In June 2015, rising 3L Justin Bossard participated in the HNBA/Microsoft Intellectual Property Law Institute in DC, a week-long intensive IP event for 25 Hispanic law students from across the country. Jorge Contreras, an Associate Professor at the University of Utah S.J. Quinney College of Law, also teaches each year at the event.
In the interview below, Bossard discusses the process through which he became involved in the institute, describes the opportunities for learning and career development that he gained through his involvement, and encourages fellow students to pursue similar opportunities to build a professional network.
Congratulations on being selected to participate in the HNBA/Microsoft Intellectual Property Law Institute. Can we start by detailing how you learned about this event and the criteria involved in selecting participants?
I became aware of the program through our very own Professor Jorge Contreras. Professor Contreras — who is very involved with the Hispanic National Bar Association at a national level — sent the members of the Minority Law Caucus an invitation to all students with a connection to the Hispanic community to apply to this year’s program. This message was facilitated by Professor Robert Flores, our faculty advisor. At that point in time, I already knew about the existence of the Hispanic National Bar Association, yet I was unaware of the program they were hosting in conjunction with Microsoft Corporation.
Concerning the application criteria, applicants had to be a rising 2L or 3L in good standing, demonstrate an interest in the field of intellectual property law as a potential practice area, submit a résumé, transcript, references, and most importantly, a personal statement explaining your interest and objectives concerning the study of intellectual property law.
Describe the event. For example, who were your fellow attendees and what were your major takeaways?
The event took place during the first week of June of this year at George Washington University in Washington, D.C. The format included lectures from distinguished professors and practitioners in the field of intellectual property law, as well as visits to regulatory institutions, such as the United States Patent and Trademark Office and the United States International Trade Commission. One of our visits included the United States Court of Appeals for the Federal Circuit, where we listened to oral arguments in front of Chief Judge Sharon Prost, and later were treated to a visit to Judge Jimmie Reyna’s chambers where he shared with us his experiences and advice drawn from his career as a practicing attorney and judge.
The students that attended this event were drawn from multiple law schools around the country, a fact that helps to emphasize the rich diversity that exists within the Hispanic community.
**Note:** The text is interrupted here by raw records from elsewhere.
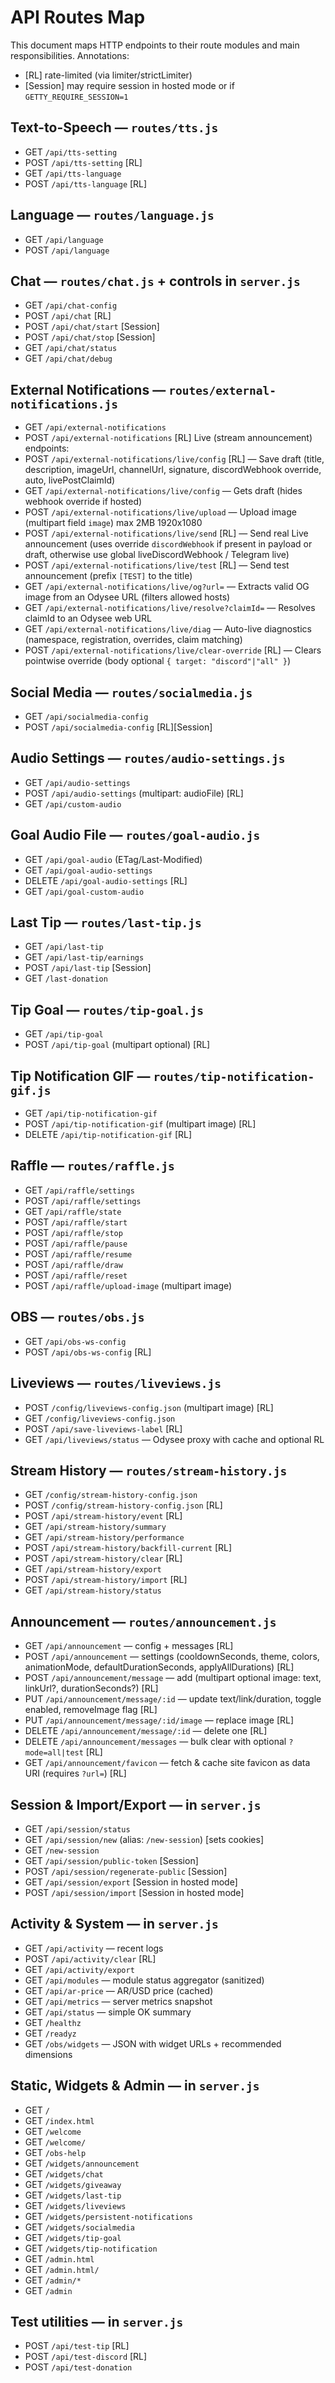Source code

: # API Routes Map

This document maps HTTP endpoints to their route modules and main responsibilities. Annotations:

- [RL] rate-limited (via limiter/strictLimiter)
- [Session] may require session in hosted mode or if `GETTY_REQUIRE_SESSION=1`

## Text-to-Speech — `routes/tts.js`

- GET `/api/tts-setting`
- POST `/api/tts-setting` [RL]
- GET `/api/tts-language`
- POST `/api/tts-language` [RL]

## Language — `routes/language.js`

- GET `/api/language`
- POST `/api/language`

## Chat — `routes/chat.js` + controls in `server.js`

- GET `/api/chat-config`
- POST `/api/chat` [RL]
- POST `/api/chat/start` [Session]
- POST `/api/chat/stop` [Session]
- GET `/api/chat/status`
- GET `/api/chat/debug`

## External Notifications — `routes/external-notifications.js`

- GET `/api/external-notifications`
- POST `/api/external-notifications` [RL]
  Live (stream announcement) endpoints:
- POST `/api/external-notifications/live/config` [RL] — Save draft (title, description, imageUrl, channelUrl, signature, discordWebhook override, auto, livePostClaimId)
- GET `/api/external-notifications/live/config` — Gets draft (hides webhook override if hosted)
- POST `/api/external-notifications/live/upload` — Upload image (multipart field `image`) max 2MB 1920x1080
- POST `/api/external-notifications/live/send` [RL] — Send real Live announcement (uses override `discordWebhook` if present in payload or draft, otherwise use global liveDiscordWebhook / Telegram live)
- POST `/api/external-notifications/live/test` [RL] — Send test announcement (prefix `[TEST]` to the title)
- GET `/api/external-notifications/live/og?url=` — Extracts valid OG image from an Odysee URL (filters allowed hosts)
- GET `/api/external-notifications/live/resolve?claimId=` — Resolves claimId to an Odysee web URL
- GET `/api/external-notifications/live/diag` — Auto-live diagnostics (namespace, registration, overrides, claim matching)
- POST `/api/external-notifications/live/clear-override` [RL] — Clears pointwise override (body optional `{ target: "discord"|"all" }`)

## Social Media — `routes/socialmedia.js`

- GET `/api/socialmedia-config`
- POST `/api/socialmedia-config` [RL][Session]

## Audio Settings — `routes/audio-settings.js`

- GET `/api/audio-settings`
- POST `/api/audio-settings` (multipart: audioFile) [RL]
- GET `/api/custom-audio`

## Goal Audio File — `routes/goal-audio.js`

- GET `/api/goal-audio` (ETag/Last-Modified)
- GET `/api/goal-audio-settings`
- DELETE `/api/goal-audio-settings` [RL]
- GET `/api/goal-custom-audio`

## Last Tip — `routes/last-tip.js`

- GET `/api/last-tip`
- GET `/api/last-tip/earnings`
- POST `/api/last-tip` [Session]
- GET `/last-donation`

## Tip Goal — `routes/tip-goal.js`

- GET `/api/tip-goal`
- POST `/api/tip-goal` (multipart optional) [RL]

## Tip Notification GIF — `routes/tip-notification-gif.js`

- GET `/api/tip-notification-gif`
- POST `/api/tip-notification-gif` (multipart image) [RL]
- DELETE `/api/tip-notification-gif` [RL]

## Raffle — `routes/raffle.js`

- GET `/api/raffle/settings`
- POST `/api/raffle/settings`
- GET `/api/raffle/state`
- POST `/api/raffle/start`
- POST `/api/raffle/stop`
- POST `/api/raffle/pause`
- POST `/api/raffle/resume`
- POST `/api/raffle/draw`
- POST `/api/raffle/reset`
- POST `/api/raffle/upload-image` (multipart image)

## OBS — `routes/obs.js`

- GET `/api/obs-ws-config`
- POST `/api/obs-ws-config` [RL]

## Liveviews — `routes/liveviews.js`

- POST `/config/liveviews-config.json` (multipart image) [RL]
- GET `/config/liveviews-config.json`
- POST `/api/save-liveviews-label` [RL]
- GET `/api/liveviews/status` — Odysee proxy with cache and optional RL

## Stream History — `routes/stream-history.js`

- GET `/config/stream-history-config.json`
- POST `/config/stream-history-config.json` [RL]
- POST `/api/stream-history/event` [RL]
- GET `/api/stream-history/summary`
- GET `/api/stream-history/performance`
- POST `/api/stream-history/backfill-current` [RL]
- POST `/api/stream-history/clear` [RL]
- GET `/api/stream-history/export`
- POST `/api/stream-history/import` [RL]
- GET `/api/stream-history/status`

## Announcement — `routes/announcement.js`

- GET `/api/announcement` — config + messages [RL]
- POST `/api/announcement` — settings (cooldownSeconds, theme, colors, animationMode, defaultDurationSeconds, applyAllDurations) [RL]
- POST `/api/announcement/message` — add (multipart optional image: text, linkUrl?, durationSeconds?) [RL]
- PUT `/api/announcement/message/:id` — update text/link/duration, toggle enabled, removeImage flag [RL]
- PUT `/api/announcement/message/:id/image` — replace image [RL]
- DELETE `/api/announcement/message/:id` — delete one [RL]
- DELETE `/api/announcement/messages` — bulk clear with optional `?mode=all|test` [RL]
- GET `/api/announcement/favicon` — fetch & cache site favicon as data URI (requires `?url=`) [RL]

## Session & Import/Export — in `server.js`

- GET `/api/session/status`
- GET `/api/session/new` (alias: `/new-session`) [sets cookies]
- GET `/new-session`
- GET `/api/session/public-token` [Session]
- POST `/api/session/regenerate-public` [Session]
- GET `/api/session/export` [Session in hosted mode]
- POST `/api/session/import` [Session in hosted mode]

## Activity & System — in `server.js`

- GET `/api/activity` — recent logs
- POST `/api/activity/clear` [RL]
- GET `/api/activity/export`
- GET `/api/modules` — module status aggregator (sanitized)
- GET `/api/ar-price` — AR/USD price (cached)
- GET `/api/metrics` — server metrics snapshot
- GET `/api/status` — simple OK summary
- GET `/healthz`
- GET `/readyz`
- GET `/obs/widgets` — JSON with widget URLs + recommended dimensions

## Static, Widgets & Admin — in `server.js`

- GET `/`
- GET `/index.html`
- GET `/welcome`
- GET `/welcome/`
- GET `/obs-help`
- GET `/widgets/announcement`
- GET `/widgets/chat`
- GET `/widgets/giveaway`
- GET `/widgets/last-tip`
- GET `/widgets/liveviews`
- GET `/widgets/persistent-notifications`
- GET `/widgets/socialmedia`
- GET `/widgets/tip-goal`
- GET `/widgets/tip-notification`
- GET `/admin.html`
- GET `/admin.html/`
- GET `/admin/*`
- GET `/admin`

## Test utilities — in `server.js`

- POST `/api/test-tip` [RL]
- POST `/api/test-discord` [RL]
- POST `/api/test-donation`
Additionally, such an event presented the ideal setting to practice our networking skills, since the interests involving intellectual property that converge upon Washington, D.C. had representatives from the financial, marketing, entertainment, lobby, plus many other industries. In other words, the people and setting in a place such as that lends itself to anyone willing make the right type of connections for the future.
On a similar note, how did your classes and other experiences at the College of Law help to prepare you for the experience?
Although I had dabbled in the idea of learning more about intellectual property law during my first year, I really began to take the area more seriously when Professor Amelia Rinehart (who was my Contracts professor as a 1L), mentioned at some point that she was teaching an Intellectual Property Survey course in conjunction with Professor Terry Kogan during the following year. Originally, my intentions where to take the class to satisfy my intellectual curiosity on copyrights and trademarks (probably stemming from too many hours spent playing video games in the past), yet I ended up learning so much more, that the following semester I immediately signed up for Professor Rinehart’s Intellectual Property Seminar class. Under her guidance, the seminar class became another opportunity to refine my writing skills in the area, thereby helping me to become better prepared to understand the intellectual property legal issues discussed by my instructors and peers when I arrived in Washington, D.C.
Would you encourage your fellow students to participate in institutes and events of this type outside of class? If so, why?
Absolutely. The first reason is that it is very common for students in our discipline to be bombarded with several academic opportunities that most of the time we dismiss either because of a lack of time, or simply because we possess an: “Why should I bother if I am not going to even be selected” attitude. Applying to all the opportunities presented to us is the key to get our names out in order to network and participate in the activities that hold special interest to us.
For example, participating in this year’s HNBA/Microsoft Intellectual Property Law Institute has afforded me the opportunity to publish next year an upcoming piece on trade secret law in the realm of video games and the startup industry. If I had decided not to apply thinking that I was not going to be selected, the opportunity to create a meaningful academic work would never have become a reality.
The second reason I think students should apply to these types of events involves the opportunity to build relationships with individuals who eventually will become mentors throughout your career. From my own experience, I believe that if one is able to build a lasting relationship with an individual willing to provide you with feedback on your writing, help focus your research, counsel you in the practical aspects of being a lawyer, introduce you to new contacts, etc., such a relationship can help make the journey to become a lawyer a far richer experience, and perhaps even an easier one.
Any final thoughts you would like to share about the experience and how it is applicable to your studies or future career plans?
Nothing else but to thank the good people at the Hispanic National Bar Association and Microsoft Corporation for granting me and my fellow peers with such an amazing opportunity. I fully intend to use what I learned to further my academic and professional goals in the field of intellectual property and beyond.